This course is designed to help forensic examiners who lack an understanding of Linux artifacts as well as how to leverage Linux tools for conducting forensic exams. To meet this goal the students will learn Linux operating system fundamentals and gain proficiency with command line and bash shell scripting to accomplish forensic tasks. This knowledge will be leveraged to learn strategies for analyzing Linux systems.
Students will be exposed to Linux in three different modes: Linux in a virtual machine on a Windows host, the Windows Subsystem for Linux, and a bootable Linux thumb drive. By working through practical scenarios, students will learn the pros and cons of each mode.
At the end of this class, the student will:
- Gain an understanding of Linux command line basics and become a more proficient Linux user.

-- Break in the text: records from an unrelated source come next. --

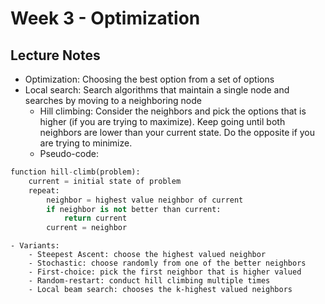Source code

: # Week 3 - Optimization

## Lecture Notes

- Optimization: Choosing the best option from a set of options
- Local search: Search algorithms that maintain a single node and searches by 
moving to a neighboring node 
    - Hill climbing: Consider the neighbors and pick the options that is higher 
    (if you are trying to maximize). Keep going until both neighbors are lower 
    than your current state. Do the opposite if you are trying to minimize. 
    - Pseudo-code:

``` python
function hill-climb(problem):
    current = initial state of problem
    repeat: 
        neighbor = highest value neighbor of current
        if neighbor is not better than current:
            return current
        current = neighbor

```
    - Variants: 
        - Steepest Ascent: choose the highest valued neighbor
        - Stochastic: choose randomly from one of the better neighbors
        - First-choice: pick the first neighbor that is higher valued
        - Random-restart: conduct hill climbing multiple times
        - Local beam search: chooses the k-highest valued neighbors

- Learn how Windows or Linux exam may be augmented by native Linux CLI commands and graphic tools.
- Understand Linux operating system artifacts conduct analysis of Linux systems.
This course assumes the student has some experience doing Windows investigations but little or no experience using and/or analyzing Linux. The only prerequisite for the class is a willingness to type commands rather than click their mouse.
WHEN: January 12 – 16, 2026. This class will finish at midday on Friday.
COST: $2,695.00 US Dollars
EQUIPMENT: Classroom laptops will be given to the students to take home and keep.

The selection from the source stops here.